The Car Thief
- Author: Theodore Weesner
- Language: English
- Publisher: Random House
- Publication date: June 1972
- Publication place: United States
- Media type: Print (hardcover)
- ISBN: 978-0394462783
- Followed by: A German Affair

= The Car Thief =

1972 novel by Theodore Weesner

The Car Thief is the 1972 debut novel by Theodore Weesner. It was excerpted in The Atlantic Monthly, The New Yorker, and Esquire. The Car Thief is about a juvenile delinquent living in Flint, Michigan, in 1959.

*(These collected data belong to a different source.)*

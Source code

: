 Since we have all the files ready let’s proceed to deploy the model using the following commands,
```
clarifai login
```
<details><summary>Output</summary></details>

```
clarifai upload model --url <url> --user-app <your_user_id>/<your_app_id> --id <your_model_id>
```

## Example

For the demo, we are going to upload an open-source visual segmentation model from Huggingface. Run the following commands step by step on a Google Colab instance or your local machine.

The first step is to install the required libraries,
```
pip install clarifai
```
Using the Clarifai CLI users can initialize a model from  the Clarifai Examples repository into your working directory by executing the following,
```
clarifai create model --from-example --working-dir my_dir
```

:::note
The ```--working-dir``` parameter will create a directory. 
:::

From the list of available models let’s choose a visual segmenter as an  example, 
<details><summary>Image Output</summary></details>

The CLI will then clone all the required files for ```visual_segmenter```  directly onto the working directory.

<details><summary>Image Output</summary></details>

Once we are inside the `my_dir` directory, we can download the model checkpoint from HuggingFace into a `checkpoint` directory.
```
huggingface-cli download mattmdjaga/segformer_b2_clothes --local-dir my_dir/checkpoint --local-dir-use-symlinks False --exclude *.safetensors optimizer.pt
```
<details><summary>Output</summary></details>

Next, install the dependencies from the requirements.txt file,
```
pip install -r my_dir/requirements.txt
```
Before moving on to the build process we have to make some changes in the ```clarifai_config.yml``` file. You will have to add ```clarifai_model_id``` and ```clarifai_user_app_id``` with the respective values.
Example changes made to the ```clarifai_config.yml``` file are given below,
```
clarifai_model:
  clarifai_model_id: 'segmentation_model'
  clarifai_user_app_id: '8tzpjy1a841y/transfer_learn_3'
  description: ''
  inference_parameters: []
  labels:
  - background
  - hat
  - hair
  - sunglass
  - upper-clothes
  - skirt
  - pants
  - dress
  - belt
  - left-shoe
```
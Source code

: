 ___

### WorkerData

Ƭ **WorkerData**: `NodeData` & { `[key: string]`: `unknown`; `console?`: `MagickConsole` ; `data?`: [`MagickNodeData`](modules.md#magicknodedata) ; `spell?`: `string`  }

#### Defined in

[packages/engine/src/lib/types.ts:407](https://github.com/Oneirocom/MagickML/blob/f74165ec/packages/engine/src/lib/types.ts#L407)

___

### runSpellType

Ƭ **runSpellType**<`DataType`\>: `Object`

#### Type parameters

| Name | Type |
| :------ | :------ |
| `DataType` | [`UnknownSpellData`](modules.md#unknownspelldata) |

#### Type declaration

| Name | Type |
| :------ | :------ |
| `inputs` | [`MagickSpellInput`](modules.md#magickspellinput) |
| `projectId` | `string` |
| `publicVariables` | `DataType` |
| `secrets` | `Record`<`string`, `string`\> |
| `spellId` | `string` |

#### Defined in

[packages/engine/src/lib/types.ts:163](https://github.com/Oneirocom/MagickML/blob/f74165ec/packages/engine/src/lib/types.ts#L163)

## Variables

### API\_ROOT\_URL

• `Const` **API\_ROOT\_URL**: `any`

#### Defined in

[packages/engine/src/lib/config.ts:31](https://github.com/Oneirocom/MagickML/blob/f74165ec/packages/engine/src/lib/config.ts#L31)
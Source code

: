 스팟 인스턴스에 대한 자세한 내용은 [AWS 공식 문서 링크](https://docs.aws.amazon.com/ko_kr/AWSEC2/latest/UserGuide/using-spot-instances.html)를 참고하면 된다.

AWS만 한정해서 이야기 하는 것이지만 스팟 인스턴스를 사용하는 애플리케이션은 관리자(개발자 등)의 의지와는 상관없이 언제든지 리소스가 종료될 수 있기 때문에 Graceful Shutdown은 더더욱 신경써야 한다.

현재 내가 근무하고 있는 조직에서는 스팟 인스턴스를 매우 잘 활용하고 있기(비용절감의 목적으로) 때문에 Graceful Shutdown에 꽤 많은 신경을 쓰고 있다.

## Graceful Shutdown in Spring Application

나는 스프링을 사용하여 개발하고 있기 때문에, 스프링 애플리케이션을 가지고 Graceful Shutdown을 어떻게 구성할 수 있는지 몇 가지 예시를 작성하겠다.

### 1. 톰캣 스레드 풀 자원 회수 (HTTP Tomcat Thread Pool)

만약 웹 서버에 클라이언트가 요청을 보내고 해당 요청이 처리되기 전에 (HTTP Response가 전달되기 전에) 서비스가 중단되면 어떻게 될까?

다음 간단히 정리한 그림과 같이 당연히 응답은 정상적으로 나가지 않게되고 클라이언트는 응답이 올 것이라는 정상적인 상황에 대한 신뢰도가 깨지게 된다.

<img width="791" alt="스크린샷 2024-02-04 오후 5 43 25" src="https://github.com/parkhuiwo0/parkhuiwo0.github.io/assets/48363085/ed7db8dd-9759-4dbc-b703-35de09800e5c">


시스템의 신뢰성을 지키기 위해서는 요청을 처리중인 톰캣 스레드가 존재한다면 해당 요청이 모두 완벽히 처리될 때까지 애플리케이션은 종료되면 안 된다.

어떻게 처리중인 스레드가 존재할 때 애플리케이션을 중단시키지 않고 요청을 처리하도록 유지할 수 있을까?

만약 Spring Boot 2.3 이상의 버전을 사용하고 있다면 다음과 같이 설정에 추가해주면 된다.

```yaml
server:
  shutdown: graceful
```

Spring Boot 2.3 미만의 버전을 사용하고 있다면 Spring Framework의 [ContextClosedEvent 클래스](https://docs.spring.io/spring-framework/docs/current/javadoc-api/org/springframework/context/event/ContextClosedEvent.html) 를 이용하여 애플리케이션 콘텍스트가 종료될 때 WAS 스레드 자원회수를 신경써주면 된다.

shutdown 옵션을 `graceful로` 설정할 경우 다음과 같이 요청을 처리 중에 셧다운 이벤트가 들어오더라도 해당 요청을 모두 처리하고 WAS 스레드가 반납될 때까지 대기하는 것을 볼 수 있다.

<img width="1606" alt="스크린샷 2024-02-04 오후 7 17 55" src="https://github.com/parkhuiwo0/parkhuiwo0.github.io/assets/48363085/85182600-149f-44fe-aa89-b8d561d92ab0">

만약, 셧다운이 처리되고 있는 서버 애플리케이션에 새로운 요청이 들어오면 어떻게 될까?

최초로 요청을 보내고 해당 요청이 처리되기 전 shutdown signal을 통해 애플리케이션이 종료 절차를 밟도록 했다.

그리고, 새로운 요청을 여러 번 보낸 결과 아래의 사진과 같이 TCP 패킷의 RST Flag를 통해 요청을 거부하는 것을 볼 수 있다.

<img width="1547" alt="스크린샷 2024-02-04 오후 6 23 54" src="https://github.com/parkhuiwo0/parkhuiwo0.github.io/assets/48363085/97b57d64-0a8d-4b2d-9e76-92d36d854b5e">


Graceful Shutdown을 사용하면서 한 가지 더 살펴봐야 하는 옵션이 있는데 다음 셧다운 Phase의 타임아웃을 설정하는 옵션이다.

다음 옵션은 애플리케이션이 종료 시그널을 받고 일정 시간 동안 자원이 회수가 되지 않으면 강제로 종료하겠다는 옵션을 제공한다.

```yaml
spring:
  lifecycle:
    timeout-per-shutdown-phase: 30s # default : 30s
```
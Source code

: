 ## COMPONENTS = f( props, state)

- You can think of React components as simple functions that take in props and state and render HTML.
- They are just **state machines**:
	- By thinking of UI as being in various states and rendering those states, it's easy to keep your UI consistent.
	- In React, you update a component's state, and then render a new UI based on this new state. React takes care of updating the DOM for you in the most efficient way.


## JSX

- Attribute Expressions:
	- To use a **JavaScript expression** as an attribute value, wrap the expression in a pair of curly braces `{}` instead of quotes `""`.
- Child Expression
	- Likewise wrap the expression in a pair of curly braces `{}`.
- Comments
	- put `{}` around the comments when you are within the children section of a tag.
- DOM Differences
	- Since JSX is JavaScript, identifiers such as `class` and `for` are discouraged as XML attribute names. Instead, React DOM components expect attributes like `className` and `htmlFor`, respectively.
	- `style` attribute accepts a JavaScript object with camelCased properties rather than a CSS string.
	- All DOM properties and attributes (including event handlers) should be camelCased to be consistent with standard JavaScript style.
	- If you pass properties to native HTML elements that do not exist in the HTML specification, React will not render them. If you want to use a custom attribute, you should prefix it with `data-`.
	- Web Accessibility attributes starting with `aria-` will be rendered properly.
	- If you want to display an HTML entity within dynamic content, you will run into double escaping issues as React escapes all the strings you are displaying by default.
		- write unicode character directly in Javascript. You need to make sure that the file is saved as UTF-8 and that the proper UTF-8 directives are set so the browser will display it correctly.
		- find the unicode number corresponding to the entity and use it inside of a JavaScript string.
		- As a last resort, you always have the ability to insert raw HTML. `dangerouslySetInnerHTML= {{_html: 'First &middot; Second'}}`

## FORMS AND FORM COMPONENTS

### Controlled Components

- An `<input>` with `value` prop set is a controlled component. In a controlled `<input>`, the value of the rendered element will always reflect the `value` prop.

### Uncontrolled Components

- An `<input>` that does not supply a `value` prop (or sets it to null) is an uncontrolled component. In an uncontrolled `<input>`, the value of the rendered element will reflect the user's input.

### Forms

It was reprinted in 1987 by Vintage Contemporaries, among the first books picked by the imprint.

==Critical reception==
The novel received ecstatic reviews. Kirkus Reviews wrote that it was "a splinter-sharp and wincingly realistic first novel which encroaches steadily on the reader before it shafts him altogether." The New York Times gave it a rave, calling a scene near the end of the book "one of the most profoundly powerful in American fiction."

==Awards and recognition==
The Car Thief won the Great Lakes Colleges Association's New Writers Award. The University of Iowa's Books for Young Adults Program recommended the book, noting that "even though the book is long, it is being read by some students who typically read very little."